What to do
Transcribe all of the data exactly. Omit the pictures.

[Start of section]

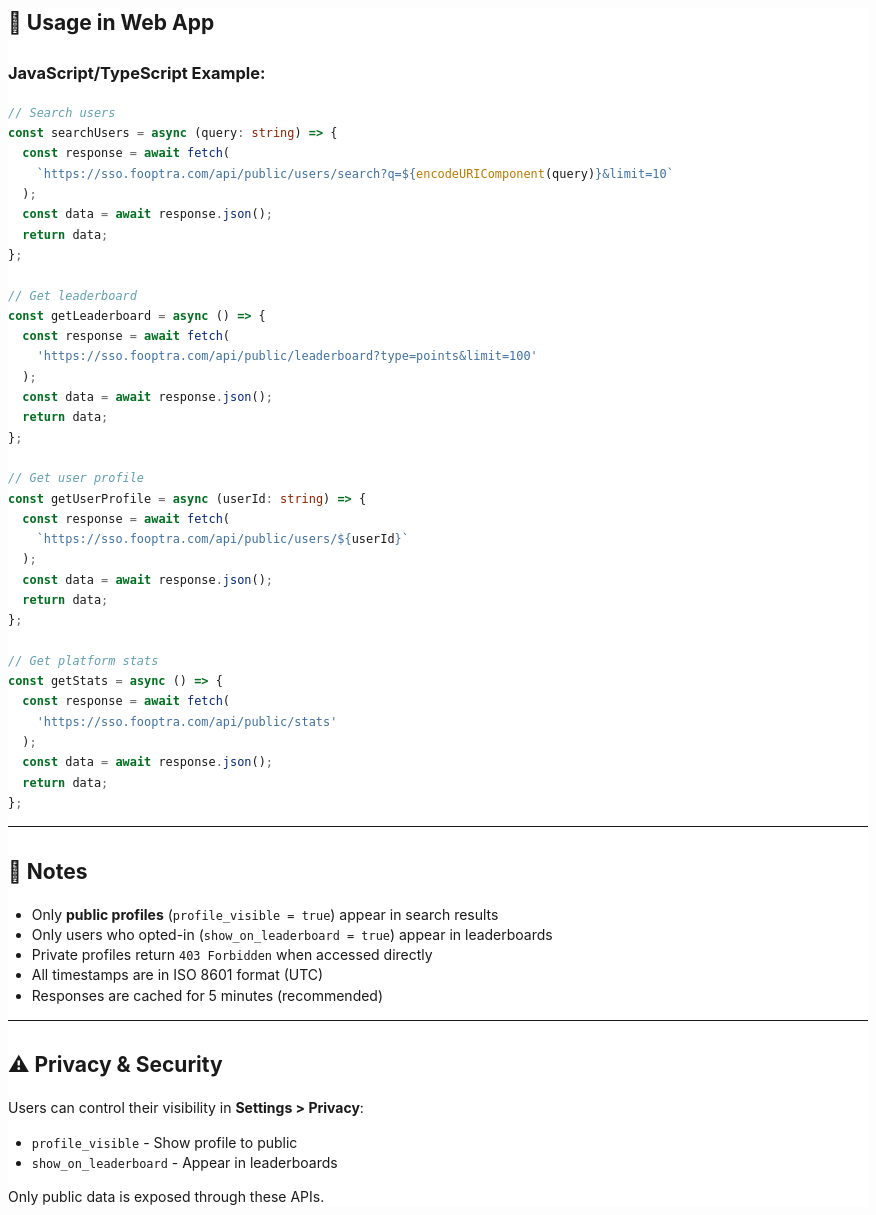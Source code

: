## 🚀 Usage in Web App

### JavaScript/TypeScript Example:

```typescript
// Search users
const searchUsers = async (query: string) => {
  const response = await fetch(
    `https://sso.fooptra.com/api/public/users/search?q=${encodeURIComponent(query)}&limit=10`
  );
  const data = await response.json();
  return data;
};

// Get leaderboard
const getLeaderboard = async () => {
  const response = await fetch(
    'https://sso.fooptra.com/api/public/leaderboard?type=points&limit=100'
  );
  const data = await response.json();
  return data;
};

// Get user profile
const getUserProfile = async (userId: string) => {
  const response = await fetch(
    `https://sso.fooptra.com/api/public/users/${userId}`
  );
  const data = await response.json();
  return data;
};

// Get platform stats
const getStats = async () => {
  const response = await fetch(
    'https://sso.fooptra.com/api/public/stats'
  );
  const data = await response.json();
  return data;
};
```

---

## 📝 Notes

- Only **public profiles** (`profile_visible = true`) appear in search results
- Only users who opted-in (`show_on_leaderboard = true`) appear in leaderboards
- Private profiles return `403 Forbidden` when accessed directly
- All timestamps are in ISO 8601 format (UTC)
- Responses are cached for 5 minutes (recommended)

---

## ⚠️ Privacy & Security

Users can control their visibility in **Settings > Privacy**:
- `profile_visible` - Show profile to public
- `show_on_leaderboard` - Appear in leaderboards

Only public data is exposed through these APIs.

[End of section]

Problem solution
Source code

:## 🚀 Usage in Web App

### JavaScript/TypeScript Example:

```typescript
// Search users
const searchUsers = async (query: string) => {
  const response = await fetch(
    `https://sso.fooptra.com/api/public/users/search?q=${encodeURIComponent(query)}&limit=10`
  );
  const data = await response.json();
  return data;
};

// Get leaderboard
const getLeaderboard = async () => {
  const response = await fetch(
    'https://sso.fooptra.com/api/public/leaderboard?type=points&limit=100'
  );
  const data = await response.json();
  return data;
};

// Get user profile
const getUserProfile = async (userId: string) => {
  const response = await fetch(
    `https://sso.fooptra.com/api/public/users/${userId}`
  );
  const data = await response.json();
  return data;
};

// Get platform stats
const getStats = async () => {
  const response = await fetch(
    'https://sso.fooptra.com/api/public/stats'
  );
  const data = await response.json();
  return data;
};
```

---

## 📝 Notes

- Only **public profiles** (`profile_visible = true`) appear in search results
- Only users who opted-in (`show_on_leaderboard = true`) appear in leaderboards
- Private profiles return `403 Forbidden` when accessed directly
- All timestamps are in ISO 8601 format (UTC)
- Responses are cached for 5 minutes (recommended)

---

## ⚠️ Privacy & Security

Users can control their visibility in **Settings > Privacy**:
- `profile_visible` - Show profile to public
- `show_on_leaderboard` - Appear in leaderboards

Only public data is exposed through these APIs.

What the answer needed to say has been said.